My original point, again, for the FOURTH time now as that JEB SPAULDING SAID HE NEEDS $25 MILLION.  Not my statement.  My argument, which now is moot, was that EITHER WAY VSC NEEDS $25 MILLION, so find the bridge funding and take the year to regroup.  But that never fits YOUR arguments so you continue to ignore it.  

And if you actually READ what I said, you'd see that the VSC, as well as the Legislature, contemplate using a portion of the $1.2 BILLION THAT THE FEDS GAVE VERMONT to deal with COVID-19.  That's where the conversation has gone...with the condition that reforms really happen.  

While those are indeed taxes, you were once again saying that I said that the State needs to tax.  I have not said that here.  That was not my point.  Don't spin what I say.  

You have two ears and one mouth for a reason.


----------



## thetrailboss (Apr 23, 2020)

VTKilarney said:


> Talk about the pot calling the kettle black.  If neither of you can come up with a solution, and nobody in the state college system has come up with a solution, doesn't that tell you something?  Insanity is repeating the same mistakes and expecting different results.



You think that a decades-long issue is solved by one person in six days?


----------



## VTKilarney (Apr 23, 2020)

thetrailboss said:


> You think that a decades-long issue is solved by one person in six days?



No.  A decades long issue that nobody has come remotely close to solving is what it is.  People with just a little bit of common sense can see that.


----------



## VTKilarney (Apr 23, 2020)

thetrailboss said:


> Jesus Christ.  You are going back to something I quoted THREE days ago?  And even then you still DON'T get the point.  If you stopped talking for two minutes and at least TRIED to read what others said then we'd have more constructive conversations.
> 
> My original point, again, for the FOURTH time now as that JEB SPAULDING SAID HE NEEDS $25 MILLION.  Not my statement.  My argument, which now is moot, was that EITHER WAY VSC NEEDS $25 MILLION, so find the bridge funding and take the year to regroup.  But that never fits YOUR arguments so you continue to ignore it.
> 
> ...



You are honestly embarrassing yourself now.  I have explained how your argument that they might as well spend $25 million to go one more year makes no sense.  In order for it to make sense the cost of closing - or keeping open the school - would have to be zero dollars.  Anything more than that is a complete waste of money.  If you don't understand it, so be it.
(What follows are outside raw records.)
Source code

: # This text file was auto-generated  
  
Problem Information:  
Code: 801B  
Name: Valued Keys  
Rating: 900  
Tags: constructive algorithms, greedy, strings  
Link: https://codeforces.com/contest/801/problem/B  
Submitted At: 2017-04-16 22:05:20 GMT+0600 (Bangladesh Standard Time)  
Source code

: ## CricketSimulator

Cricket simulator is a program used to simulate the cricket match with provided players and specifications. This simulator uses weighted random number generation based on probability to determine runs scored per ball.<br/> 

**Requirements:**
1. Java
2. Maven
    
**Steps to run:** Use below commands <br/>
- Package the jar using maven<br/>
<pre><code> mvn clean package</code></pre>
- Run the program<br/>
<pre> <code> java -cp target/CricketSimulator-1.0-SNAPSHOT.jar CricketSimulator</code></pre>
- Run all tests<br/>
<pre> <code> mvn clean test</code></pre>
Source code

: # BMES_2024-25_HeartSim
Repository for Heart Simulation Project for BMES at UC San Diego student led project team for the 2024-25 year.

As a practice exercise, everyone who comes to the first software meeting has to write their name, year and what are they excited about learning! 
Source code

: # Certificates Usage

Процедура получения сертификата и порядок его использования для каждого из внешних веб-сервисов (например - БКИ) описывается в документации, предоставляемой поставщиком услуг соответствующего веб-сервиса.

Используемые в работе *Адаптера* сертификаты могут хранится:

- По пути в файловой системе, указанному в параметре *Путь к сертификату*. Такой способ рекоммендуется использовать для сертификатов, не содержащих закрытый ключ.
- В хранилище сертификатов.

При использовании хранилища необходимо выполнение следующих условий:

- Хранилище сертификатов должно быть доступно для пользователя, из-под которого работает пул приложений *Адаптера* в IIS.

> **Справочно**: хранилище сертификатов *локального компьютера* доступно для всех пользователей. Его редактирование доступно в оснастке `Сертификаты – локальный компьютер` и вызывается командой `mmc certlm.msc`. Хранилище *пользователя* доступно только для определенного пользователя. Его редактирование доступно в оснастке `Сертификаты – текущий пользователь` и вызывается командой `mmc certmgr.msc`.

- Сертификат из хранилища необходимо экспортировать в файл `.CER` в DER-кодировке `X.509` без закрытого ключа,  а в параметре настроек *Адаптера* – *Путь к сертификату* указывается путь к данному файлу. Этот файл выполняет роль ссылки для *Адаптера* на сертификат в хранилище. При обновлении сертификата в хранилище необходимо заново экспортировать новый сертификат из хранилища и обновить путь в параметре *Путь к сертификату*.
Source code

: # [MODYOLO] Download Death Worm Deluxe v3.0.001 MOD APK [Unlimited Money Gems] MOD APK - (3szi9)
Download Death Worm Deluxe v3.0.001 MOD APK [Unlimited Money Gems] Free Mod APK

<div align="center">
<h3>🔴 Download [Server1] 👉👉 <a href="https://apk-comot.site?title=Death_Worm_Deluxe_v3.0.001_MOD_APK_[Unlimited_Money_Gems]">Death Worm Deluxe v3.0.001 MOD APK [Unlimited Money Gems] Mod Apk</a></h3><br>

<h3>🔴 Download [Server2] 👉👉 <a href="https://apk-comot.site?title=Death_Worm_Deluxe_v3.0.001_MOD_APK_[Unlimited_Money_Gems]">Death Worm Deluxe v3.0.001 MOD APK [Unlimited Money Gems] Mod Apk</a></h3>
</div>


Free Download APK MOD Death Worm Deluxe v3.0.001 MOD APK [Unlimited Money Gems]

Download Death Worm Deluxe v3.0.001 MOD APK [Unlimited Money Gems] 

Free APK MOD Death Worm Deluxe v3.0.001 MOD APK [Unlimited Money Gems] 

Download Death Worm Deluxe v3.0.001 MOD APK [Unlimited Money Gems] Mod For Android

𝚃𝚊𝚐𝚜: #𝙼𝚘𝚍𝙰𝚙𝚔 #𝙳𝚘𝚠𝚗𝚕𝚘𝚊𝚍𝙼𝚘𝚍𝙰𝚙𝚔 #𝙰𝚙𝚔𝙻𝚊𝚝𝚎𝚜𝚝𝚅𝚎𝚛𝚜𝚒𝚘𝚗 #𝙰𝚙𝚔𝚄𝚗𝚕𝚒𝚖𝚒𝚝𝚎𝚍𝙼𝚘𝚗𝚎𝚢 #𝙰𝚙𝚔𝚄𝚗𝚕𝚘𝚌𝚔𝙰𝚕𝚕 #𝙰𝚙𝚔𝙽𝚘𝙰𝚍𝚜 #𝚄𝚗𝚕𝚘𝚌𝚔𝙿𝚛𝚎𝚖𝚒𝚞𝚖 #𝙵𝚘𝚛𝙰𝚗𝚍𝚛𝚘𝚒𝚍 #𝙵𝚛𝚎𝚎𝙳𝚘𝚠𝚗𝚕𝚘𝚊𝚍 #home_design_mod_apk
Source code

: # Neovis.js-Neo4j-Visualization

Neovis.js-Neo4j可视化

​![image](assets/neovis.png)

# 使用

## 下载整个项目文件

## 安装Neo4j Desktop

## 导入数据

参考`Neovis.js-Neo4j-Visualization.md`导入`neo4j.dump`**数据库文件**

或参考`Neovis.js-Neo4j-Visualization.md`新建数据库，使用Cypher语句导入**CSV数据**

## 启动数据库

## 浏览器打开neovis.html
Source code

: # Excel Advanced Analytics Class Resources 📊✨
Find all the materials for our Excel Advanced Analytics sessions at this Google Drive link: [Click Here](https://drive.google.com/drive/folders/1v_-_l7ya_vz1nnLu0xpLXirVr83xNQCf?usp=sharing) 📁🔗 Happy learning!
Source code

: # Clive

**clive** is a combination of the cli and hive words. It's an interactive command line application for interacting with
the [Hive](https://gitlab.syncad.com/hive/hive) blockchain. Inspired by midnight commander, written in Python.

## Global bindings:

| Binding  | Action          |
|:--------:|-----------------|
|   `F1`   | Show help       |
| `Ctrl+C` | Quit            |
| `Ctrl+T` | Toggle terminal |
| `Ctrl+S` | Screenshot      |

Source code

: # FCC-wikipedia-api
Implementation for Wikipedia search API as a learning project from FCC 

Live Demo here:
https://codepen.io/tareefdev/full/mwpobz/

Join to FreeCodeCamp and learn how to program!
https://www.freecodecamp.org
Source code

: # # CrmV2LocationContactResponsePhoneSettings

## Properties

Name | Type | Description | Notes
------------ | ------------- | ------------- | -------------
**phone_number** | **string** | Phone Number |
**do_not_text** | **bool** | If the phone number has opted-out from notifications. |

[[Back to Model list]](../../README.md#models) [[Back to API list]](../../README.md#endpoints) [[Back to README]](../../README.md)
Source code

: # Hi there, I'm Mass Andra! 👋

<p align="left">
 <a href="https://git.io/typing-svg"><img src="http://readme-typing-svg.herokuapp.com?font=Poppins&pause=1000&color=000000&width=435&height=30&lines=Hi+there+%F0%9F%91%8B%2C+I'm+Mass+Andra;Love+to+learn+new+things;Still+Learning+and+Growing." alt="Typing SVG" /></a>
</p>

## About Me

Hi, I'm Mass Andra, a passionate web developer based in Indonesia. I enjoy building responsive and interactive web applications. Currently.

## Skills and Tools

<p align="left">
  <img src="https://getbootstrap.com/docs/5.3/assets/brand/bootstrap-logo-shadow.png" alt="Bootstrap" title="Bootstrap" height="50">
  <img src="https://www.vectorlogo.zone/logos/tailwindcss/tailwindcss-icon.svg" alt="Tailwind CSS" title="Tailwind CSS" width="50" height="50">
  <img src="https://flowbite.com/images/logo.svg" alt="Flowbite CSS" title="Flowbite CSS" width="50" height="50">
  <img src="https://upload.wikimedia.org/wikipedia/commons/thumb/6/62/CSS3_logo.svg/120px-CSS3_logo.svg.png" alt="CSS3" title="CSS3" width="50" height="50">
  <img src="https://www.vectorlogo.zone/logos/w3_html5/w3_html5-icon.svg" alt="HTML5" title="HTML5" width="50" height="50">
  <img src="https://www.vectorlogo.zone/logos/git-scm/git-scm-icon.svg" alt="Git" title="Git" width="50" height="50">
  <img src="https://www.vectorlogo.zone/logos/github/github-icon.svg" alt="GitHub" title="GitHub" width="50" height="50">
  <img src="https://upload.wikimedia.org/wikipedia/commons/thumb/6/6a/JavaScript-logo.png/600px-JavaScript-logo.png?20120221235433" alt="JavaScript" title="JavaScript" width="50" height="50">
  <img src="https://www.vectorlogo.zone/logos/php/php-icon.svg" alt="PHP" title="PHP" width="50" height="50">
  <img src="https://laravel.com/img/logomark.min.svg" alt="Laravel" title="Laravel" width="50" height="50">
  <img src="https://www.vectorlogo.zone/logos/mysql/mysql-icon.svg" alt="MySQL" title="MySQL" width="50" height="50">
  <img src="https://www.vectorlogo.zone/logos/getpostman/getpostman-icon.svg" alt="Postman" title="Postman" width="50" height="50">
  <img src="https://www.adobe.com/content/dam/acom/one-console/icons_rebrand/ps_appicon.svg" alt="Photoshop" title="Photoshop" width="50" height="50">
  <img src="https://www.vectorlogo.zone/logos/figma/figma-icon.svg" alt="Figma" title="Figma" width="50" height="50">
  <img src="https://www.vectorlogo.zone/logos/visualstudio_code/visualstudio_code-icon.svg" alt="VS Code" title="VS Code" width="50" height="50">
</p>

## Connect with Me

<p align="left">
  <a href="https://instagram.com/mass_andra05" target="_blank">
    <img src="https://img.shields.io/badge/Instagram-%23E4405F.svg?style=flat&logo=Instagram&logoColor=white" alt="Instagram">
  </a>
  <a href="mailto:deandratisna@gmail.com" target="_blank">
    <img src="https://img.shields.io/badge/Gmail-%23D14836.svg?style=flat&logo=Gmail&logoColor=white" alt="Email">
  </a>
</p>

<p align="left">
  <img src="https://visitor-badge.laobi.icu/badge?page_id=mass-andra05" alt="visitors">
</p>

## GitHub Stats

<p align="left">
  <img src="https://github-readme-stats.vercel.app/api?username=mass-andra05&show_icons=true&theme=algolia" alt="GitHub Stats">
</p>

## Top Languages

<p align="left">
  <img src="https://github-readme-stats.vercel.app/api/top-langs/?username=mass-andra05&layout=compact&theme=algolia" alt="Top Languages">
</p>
As for the COVID-19 money, you do understand that the feds did not earmark it for the college, right?  So if it is flushed down the college drain it will most definitely cost state taxpayers money.  That's an incredibly simple concept to grasp.


----------



## thetrailboss (Apr 23, 2020)

VTKilarney said:


> You are honestly embarrassing yourself now.  I have explained how your argument that they might as well spend $25 million to go one more year makes no sense.  In order for it to make sense the cost of closing - or keeping open the school - would have to be zero dollars.  Anything more than that is a complete waste of money.  If you don't understand it, so be it.
> 
> As for the COVID-19 money, you do understand that the feds did not earmark it for the college, right?  So if it is flushed down the college drain it will most definitely cost state taxpayers money.  That's an incredibly simple concept to grasp.



I see you're going for a fifth time.  And still making up new arguments on both sides.  Honestly, it is fucking weird.  Don't you have a family to spend time with rather than fill pages upon pages of ranting in here?  

And as to the COVID-19 money, as I said, the Vermont Senate discussed that the feds gave them the $1.2 billion and that the Senate is deciding how to spend it.  And, as I said, their condition is that there be actual reform.  Whether it works or not is for another day.  That's where you have moved.  I merely repeated where things were with the process.  You just are looking to spin them into an argument for something to do.


----------



## VTKilarney (Apr 23, 2020)

thetrailboss said:


> Don't you have a family to spend time with rather than fill pages upon pages of ranting in here?


Ah, the ad hominem attack.  The calling card of a person who has no substantive argument.


----------



## thetrailboss (Apr 23, 2020)

VTKilarney said:


> Ah, the ad hominem attack.  The calling card of a person who has no substantive argument.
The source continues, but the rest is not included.